__Exercise brief__.
Please copy each line of the records below that includes the word "cada".

__Stored items__.
⟨

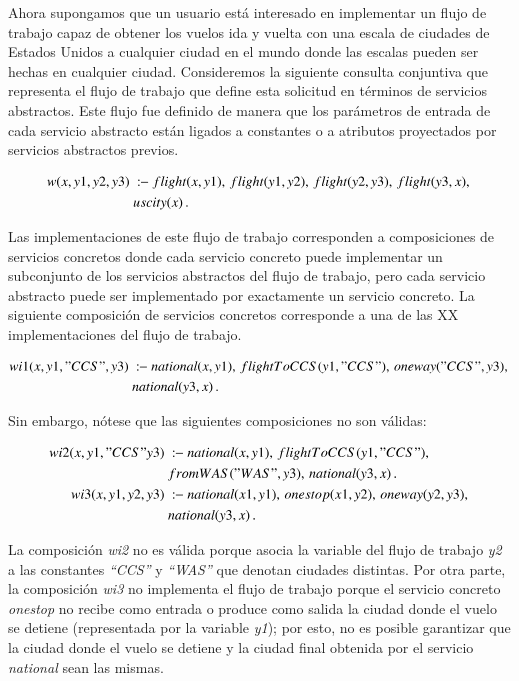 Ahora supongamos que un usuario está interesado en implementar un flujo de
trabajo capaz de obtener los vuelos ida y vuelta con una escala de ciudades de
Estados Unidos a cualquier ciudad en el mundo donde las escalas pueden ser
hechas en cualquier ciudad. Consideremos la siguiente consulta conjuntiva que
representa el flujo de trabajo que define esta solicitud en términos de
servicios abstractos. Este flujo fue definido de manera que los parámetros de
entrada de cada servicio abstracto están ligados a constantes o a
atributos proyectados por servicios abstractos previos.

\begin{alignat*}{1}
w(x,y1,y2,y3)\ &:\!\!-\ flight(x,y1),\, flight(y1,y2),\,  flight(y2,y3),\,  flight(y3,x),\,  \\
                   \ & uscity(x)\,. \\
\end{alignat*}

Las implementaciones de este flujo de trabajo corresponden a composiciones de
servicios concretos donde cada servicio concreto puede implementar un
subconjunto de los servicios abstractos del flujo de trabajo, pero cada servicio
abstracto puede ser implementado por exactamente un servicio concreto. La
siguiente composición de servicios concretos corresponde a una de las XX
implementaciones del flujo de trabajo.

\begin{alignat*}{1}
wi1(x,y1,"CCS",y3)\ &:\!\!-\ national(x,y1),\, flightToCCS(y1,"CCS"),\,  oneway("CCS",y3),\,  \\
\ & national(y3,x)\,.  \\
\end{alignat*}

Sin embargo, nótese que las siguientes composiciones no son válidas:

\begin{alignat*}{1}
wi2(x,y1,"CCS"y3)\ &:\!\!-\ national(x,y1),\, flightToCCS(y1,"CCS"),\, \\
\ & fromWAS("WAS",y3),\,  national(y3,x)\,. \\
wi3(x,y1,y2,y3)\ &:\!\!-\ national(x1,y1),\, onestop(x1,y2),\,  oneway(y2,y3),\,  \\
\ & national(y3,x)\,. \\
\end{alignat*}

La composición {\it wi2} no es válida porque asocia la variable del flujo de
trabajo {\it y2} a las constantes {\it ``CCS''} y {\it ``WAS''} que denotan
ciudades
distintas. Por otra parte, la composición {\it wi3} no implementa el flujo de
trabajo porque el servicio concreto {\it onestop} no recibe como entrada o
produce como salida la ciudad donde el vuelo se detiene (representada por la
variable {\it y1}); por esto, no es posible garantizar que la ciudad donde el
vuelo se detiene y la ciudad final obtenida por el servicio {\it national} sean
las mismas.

⟩
⟨

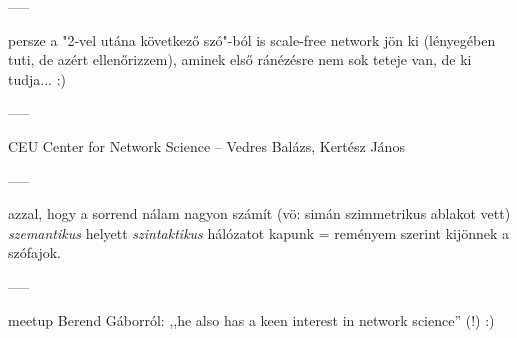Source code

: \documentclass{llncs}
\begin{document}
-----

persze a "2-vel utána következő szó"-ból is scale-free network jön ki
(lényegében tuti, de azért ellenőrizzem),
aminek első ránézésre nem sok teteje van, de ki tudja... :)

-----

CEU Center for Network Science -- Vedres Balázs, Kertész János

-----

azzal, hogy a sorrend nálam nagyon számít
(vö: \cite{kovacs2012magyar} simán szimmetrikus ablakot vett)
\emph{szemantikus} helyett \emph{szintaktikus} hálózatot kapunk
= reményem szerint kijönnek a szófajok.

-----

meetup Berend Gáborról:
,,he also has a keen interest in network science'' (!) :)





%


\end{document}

⟩
⟨

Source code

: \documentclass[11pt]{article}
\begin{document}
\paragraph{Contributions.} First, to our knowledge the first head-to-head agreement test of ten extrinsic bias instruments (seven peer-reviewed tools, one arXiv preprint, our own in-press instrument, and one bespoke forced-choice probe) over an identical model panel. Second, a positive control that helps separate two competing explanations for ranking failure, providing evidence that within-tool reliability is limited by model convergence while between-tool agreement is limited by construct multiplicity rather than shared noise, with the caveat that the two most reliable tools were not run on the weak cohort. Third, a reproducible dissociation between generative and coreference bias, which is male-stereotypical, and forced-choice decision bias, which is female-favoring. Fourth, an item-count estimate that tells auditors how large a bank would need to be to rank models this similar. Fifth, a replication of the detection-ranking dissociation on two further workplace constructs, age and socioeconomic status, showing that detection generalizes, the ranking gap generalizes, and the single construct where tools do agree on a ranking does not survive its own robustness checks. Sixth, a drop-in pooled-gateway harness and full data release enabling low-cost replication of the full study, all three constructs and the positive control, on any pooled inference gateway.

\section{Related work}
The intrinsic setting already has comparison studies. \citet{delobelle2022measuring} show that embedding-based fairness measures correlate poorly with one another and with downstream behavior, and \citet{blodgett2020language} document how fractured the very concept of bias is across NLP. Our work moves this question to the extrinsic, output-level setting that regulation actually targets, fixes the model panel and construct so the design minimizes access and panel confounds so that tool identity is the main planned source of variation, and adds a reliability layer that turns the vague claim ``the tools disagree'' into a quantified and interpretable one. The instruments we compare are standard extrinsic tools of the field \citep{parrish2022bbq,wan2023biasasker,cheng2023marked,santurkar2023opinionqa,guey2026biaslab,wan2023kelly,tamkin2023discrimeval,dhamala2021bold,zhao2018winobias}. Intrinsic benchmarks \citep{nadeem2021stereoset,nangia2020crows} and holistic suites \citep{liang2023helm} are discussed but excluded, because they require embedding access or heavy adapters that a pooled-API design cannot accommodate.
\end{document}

⟩

__Task answer__.
entrada de cada servicio abstracto están ligados a constantes o a
servicios concretos donde cada servicio concreto puede implementar un
subconjunto de los servicios abstractos del flujo de trabajo, pero cada servicio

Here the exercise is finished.